# Fisher MM for 93 Wrangler



## CountryYards (Dec 11, 2017)

Hello. First post here. I recently bought a 93 Wrangler as a backup for my plowing business, and also scored a Fisher Minute Mount 1 plow for $100 in decent shape. I called the dealer today because I still need the wiring harness and the mount, and they told me that the mounts are not made for the 93 wrangler. Anyone else run into this? Is there an easy way to mount this plow or will I be forced to fabricate what I need? Thanks.

Steve


----------



## info4tim (Oct 27, 2013)

Craigslist


----------



## FredG (Oct 15, 2012)

Ebay, Junkyards,


----------



## CountryYards (Dec 11, 2017)

So, what you guys are telling me is that the correct part exists but is no longer made? 

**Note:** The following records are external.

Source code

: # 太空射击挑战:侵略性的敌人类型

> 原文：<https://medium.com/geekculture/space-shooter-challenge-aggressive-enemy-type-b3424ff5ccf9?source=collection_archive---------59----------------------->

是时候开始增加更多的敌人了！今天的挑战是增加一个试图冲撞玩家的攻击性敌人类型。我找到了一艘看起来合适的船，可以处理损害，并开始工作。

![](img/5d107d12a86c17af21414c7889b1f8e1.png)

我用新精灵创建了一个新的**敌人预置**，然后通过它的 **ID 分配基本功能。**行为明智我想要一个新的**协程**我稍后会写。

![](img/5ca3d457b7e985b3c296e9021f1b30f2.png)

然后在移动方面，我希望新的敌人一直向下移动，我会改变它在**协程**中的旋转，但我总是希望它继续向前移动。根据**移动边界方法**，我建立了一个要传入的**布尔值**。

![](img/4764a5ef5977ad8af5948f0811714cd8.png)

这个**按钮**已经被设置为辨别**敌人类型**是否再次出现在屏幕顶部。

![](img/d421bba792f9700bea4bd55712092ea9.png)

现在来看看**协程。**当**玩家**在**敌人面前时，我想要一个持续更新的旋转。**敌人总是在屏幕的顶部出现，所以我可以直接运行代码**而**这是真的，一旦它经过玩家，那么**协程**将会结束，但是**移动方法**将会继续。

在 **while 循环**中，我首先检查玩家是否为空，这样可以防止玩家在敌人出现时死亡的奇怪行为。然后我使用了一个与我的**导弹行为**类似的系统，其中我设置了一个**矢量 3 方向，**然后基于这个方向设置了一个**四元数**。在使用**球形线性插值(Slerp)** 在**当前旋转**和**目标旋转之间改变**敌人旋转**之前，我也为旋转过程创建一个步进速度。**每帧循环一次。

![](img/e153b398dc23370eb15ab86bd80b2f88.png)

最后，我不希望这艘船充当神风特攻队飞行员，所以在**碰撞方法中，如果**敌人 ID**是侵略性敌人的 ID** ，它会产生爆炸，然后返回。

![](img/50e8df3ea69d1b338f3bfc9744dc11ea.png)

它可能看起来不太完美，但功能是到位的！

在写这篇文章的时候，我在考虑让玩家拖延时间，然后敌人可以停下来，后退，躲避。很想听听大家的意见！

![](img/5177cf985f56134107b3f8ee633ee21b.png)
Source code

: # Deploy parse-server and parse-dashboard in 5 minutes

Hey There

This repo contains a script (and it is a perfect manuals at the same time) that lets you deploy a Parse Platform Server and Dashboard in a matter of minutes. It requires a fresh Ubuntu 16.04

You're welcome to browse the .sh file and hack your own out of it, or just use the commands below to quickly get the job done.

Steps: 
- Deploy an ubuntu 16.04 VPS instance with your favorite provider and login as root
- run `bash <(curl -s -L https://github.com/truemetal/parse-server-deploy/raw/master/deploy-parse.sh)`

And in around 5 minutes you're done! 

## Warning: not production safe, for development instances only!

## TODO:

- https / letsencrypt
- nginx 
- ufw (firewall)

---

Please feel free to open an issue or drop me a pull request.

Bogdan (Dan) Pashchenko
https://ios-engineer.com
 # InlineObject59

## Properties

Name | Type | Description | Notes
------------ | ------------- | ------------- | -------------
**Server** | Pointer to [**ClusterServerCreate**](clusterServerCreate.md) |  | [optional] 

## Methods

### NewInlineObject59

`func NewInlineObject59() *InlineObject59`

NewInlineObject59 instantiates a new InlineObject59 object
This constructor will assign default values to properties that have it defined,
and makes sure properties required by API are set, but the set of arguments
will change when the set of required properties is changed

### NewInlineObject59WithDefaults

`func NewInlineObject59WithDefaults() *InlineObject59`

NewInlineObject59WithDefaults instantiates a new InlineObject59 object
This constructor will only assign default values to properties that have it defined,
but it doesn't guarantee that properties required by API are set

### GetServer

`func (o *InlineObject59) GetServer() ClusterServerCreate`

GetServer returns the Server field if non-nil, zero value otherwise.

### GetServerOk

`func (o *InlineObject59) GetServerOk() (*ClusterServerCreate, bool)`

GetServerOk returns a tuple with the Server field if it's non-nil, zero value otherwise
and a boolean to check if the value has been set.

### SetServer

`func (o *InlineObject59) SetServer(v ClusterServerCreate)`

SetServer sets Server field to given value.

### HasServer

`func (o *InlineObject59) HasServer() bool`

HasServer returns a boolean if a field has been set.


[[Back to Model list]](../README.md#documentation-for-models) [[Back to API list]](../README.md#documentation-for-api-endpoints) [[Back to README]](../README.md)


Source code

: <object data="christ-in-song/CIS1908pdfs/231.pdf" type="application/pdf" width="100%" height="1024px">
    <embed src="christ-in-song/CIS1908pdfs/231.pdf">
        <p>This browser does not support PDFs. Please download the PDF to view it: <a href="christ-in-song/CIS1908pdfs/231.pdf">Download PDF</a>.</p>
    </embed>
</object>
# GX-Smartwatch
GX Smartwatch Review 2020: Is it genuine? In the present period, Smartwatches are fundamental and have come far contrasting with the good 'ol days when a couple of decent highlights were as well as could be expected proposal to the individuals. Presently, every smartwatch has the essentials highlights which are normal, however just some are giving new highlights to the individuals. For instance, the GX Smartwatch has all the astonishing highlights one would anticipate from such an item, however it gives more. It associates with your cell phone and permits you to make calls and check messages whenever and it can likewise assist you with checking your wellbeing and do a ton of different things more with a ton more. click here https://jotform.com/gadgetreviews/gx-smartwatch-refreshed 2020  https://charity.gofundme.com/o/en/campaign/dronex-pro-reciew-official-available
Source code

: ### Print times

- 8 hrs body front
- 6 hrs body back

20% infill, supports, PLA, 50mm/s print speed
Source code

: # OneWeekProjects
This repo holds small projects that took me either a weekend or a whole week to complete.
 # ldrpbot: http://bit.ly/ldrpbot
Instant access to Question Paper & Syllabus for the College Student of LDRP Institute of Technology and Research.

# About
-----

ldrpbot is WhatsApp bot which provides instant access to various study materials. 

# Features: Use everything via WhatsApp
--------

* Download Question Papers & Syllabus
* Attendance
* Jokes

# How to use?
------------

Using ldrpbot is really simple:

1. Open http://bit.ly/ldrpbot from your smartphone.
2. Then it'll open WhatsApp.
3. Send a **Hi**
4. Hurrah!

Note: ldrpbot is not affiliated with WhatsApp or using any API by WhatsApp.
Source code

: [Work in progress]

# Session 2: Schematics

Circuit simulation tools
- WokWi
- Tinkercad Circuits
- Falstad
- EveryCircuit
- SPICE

Perhaps I should mention that I have been plowing for only a few years and am new to installing plows, and am just learning about the wonders of plow brands, parts, etc. Am I looking for a mount for this specific vehicle or do guys have to generally perform at least some fab work when installing, especially on older vehicles?


----------



## FredG (Oct 15, 2012)

CountryYards said:


> So, what you guys are telling me is that the correct part exists but is no longer made?
> 
> Perhaps I should mention that I have been plowing for only a few years and am new to installing plows, and am just learning about the wonders of plow brands, parts, etc. Am I looking for a mount for this specific vehicle or do guys have to generally perform at least some fab work when installing, especially on older vehicles?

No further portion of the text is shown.